Blockbuster Beat by Matt Lynch Film

The Marksman | Robert Lorenz

Credit: Ryan Sweeney

The Marksman is a sturdy and uncomplicated but mostly satisfying entry into the Neeson oeuvre of stoic, righteous masculinity.


Another exercise in stoicism and dignified masculinity, replete with a dash of reactionary violence and a grizzled lead performance? Smells like a Liam Neeson movie. In The Marksman, Neeson plays down-on-his-luck Arizona rancher Jim. He’s underwater with the bank, his cattle are falling to wolves (which he methodically picks off with his scoped M1), and, of course, he’s haunted by both his time in the Marines — he’s killed people, you see — and the death of his wife — she was great, he’ll always be sad. Maybe it’s redemption or just renewed purpose, but whatever that something is, it’s what fortune has in store for Jim when he stumbles across a woman and her young son popping through the border fence with a group of cartel villains in hot pursuit. Because he’s so grizzled and dignified, at first he calls in the border patrol, but after the mother is killed in a brief shootout with the bad guys, Jim honors her dying wish to take the boy (Jacob Perez) to some distant family in Chicago. What follows is a combination road trip/chase movie wherein Jim learns that he’s a really good guy who’s just sad, and that the kid is nice and doesn’t deserve to be killed by drug dealers (they want some money his mom apparently stole).
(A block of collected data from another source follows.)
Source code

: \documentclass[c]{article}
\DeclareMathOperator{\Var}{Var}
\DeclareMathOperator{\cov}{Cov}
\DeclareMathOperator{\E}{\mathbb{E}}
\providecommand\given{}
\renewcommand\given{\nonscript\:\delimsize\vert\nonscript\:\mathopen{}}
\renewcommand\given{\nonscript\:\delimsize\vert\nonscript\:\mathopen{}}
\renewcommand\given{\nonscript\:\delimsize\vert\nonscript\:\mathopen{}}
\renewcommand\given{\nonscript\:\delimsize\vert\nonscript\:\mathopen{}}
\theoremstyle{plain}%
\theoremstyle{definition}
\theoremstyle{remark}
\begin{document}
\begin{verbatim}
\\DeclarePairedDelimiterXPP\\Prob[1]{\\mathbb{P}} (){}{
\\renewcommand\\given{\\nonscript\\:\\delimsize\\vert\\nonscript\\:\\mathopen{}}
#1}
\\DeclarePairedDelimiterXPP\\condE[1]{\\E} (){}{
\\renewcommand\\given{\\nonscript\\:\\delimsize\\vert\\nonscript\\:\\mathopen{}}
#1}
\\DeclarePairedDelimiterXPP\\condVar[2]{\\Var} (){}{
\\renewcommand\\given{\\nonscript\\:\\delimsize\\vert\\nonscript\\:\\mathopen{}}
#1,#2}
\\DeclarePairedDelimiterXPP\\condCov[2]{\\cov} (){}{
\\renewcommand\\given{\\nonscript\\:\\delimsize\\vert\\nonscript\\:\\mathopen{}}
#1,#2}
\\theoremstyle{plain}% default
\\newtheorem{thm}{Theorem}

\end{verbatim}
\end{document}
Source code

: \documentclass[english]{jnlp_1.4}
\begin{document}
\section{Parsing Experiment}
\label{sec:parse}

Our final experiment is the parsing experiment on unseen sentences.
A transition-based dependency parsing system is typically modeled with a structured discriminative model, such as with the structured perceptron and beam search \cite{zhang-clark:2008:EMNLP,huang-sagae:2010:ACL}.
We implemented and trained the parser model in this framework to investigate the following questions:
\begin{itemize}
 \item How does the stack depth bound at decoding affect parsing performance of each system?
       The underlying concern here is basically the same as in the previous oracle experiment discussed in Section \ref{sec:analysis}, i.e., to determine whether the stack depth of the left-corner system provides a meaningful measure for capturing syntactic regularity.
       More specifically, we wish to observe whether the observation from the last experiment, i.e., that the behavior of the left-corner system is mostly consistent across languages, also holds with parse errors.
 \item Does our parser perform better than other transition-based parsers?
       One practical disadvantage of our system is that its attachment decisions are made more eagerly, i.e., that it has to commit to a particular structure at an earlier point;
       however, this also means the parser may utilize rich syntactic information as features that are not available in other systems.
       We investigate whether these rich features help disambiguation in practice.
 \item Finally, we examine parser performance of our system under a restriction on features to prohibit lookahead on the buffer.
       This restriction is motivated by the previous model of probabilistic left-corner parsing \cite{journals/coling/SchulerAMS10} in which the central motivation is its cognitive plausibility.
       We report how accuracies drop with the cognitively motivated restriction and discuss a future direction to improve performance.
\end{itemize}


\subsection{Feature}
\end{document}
That there’s almost nothing to The Marksman is frankly part of its charm. It’s competently executed, morally certain, and fundamentally incurious about anything beyond checking off the boxes in its script. It’s designed only to be satisfying, and even though Jim doesn’t do much marksman-ing until the last 15 minutes or so, it is indeed just that. There’s a leisurely pace, some lovely scenery, earnest moments of quiet bonding between Neeson and the boy, and ample suspense generated by the very mean cartel guys leaving a trail of bodies in their wake as they give pursuit. It’s thoroughly uncomplicated but so sturdily executed that it reminds you of the sort of movie Clint Eastwood might star in but leave it to one of his longtime producers to direct (it even comes complete with a thoroughly uninterrogated view of its non-white characters). Lo and behold, this was written and helmed by Robert Lorenz, whose last directorial effort was indeed Clint’s Trouble with the Curve, which is in its way the same movie, just minus the drug dealing and marksmanship. As far as the ever-growing Neeson oeuvre goes, this is far better than recent effort Honest Thief or any of the Takens, but not quite on the level of serious cornball weirdness like Cold Pursuit, nor is it as idiosyncratic or thoughtful as, say, A Walk Among the Tombstones. It’s rather squarely fixed right in the middle, the king of film guaranteed a long life on cable. In other words, your dad will love it.